Containerised solutions can form small data centres where they help resolve space, deployment time, build complexity and cost challenges.
Additionally, they are very flexible, fire rated, available with high security ratings, and depending on the internal configuration can perform very well in high density applications.  They are also stackable up to nine metres and can be extended if specified as a requirement at the design stage.  In an emergency, containerised solutions can also shine as part of a disaster recovery plan if already fitted out with the infrastructure, where they can be rapidly deployed to a site as a temporary solution.

If you are facing a data centre design and build challenge and any of the following resonate with you then the containerised data centre approach is definitely worth consideration for some of the reasons below?

You need an Edge-oriented architecture – If you need to position your data centre(s) in a more distributed fashion, so that they are near specific mechanical plant equipment, or close to a fibre connection in a remote location, the containerised data centre is a secure and cost effective way to achieve this, with considerably fewer barriers to overcome, before they can be implemented.

Finding the right site – In some locations it is simply impossible to house a new a data centre.  This could be due to footprint, budget or even local planning regulations.  Often in these situations, a container can be a solution accepted by all and that implemented with a minimum of fuss or raised eyebrows from the CFO!

Speed matters – If you need your data centre built quickly then containerisation can substantially shorten delivery times.  Many companies offer them in standard ‘ready to load’ configurations, but you can of course have the interior designed to meet your specific requirements, if your partner offers this.

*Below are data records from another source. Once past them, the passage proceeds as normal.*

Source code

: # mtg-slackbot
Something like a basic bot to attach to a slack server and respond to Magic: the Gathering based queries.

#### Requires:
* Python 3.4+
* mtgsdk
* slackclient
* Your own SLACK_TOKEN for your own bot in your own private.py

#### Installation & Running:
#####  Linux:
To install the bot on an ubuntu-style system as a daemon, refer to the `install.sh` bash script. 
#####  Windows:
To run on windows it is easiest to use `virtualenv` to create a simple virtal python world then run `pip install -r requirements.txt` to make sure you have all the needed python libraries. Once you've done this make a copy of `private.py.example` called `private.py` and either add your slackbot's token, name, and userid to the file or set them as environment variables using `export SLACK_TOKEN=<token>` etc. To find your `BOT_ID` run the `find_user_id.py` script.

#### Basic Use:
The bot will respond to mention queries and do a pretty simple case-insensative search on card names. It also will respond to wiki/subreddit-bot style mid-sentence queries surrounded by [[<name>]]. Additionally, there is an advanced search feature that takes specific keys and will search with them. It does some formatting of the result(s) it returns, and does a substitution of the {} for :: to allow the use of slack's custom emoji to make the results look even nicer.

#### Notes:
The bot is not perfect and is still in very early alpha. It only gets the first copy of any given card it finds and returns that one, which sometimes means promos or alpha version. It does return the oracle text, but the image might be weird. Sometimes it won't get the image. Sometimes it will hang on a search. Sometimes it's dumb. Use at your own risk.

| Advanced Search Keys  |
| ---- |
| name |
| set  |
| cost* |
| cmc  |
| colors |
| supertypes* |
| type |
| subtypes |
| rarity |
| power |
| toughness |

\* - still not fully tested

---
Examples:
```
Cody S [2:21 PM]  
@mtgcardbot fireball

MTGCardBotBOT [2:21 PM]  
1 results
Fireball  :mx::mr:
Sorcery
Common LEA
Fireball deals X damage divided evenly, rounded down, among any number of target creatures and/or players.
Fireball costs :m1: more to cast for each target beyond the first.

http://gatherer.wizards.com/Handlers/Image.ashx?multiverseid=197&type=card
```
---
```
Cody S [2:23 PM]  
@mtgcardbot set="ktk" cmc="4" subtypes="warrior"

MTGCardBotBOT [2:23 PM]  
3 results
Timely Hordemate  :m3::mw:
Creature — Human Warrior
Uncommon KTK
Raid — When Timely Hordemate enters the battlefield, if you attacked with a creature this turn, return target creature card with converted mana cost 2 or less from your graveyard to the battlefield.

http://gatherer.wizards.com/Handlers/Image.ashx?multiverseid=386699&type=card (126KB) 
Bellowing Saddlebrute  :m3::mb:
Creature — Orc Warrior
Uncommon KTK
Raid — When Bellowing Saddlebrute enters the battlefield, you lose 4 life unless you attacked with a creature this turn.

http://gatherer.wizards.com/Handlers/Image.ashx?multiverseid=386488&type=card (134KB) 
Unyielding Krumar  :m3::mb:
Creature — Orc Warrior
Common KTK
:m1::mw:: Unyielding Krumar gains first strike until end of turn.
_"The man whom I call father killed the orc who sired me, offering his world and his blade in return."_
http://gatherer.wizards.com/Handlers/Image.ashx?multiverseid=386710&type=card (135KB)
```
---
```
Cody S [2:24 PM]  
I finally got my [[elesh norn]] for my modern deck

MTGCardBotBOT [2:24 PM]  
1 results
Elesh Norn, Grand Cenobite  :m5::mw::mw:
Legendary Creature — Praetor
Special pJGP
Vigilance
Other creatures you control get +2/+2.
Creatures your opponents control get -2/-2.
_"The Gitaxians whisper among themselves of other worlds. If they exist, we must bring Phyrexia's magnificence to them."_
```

Building it offsite – There could be many reasons why you can’t build a data centre on site, for example, if it is a high security area, or the data centre is only needed in a disaster recovery situation such as a flood, so you want to keep it offsite.  A containerised solution can be fully designed, fitted out and tested at a separate location.  It could even be running in a separate location mirroring the main location and can then dropped in as a ‘clone’ when needed.  Your data centre can also move with you in the future and be easily transported to a new location.

Leave your misconception at the door

It is important to realise that energy efficient containerised data centres can meet the same high standards as a modular or traditional data centre build.  Essentially, they use the same mechanical and electrical equipment, including monitoring systems – they are well suited to high density applications where heat can be an issue precisely because of the way containers are configured and fire rated.

The bottom line is that containerised data centres can be a serious contender as an approach to meeting your data centre or edge storage needs.  Don’t let the outdated thinking of others cloud your judgement, or you could be ruling out a solution that fits comfortably in your budget and gives you great opportunities for future expansion.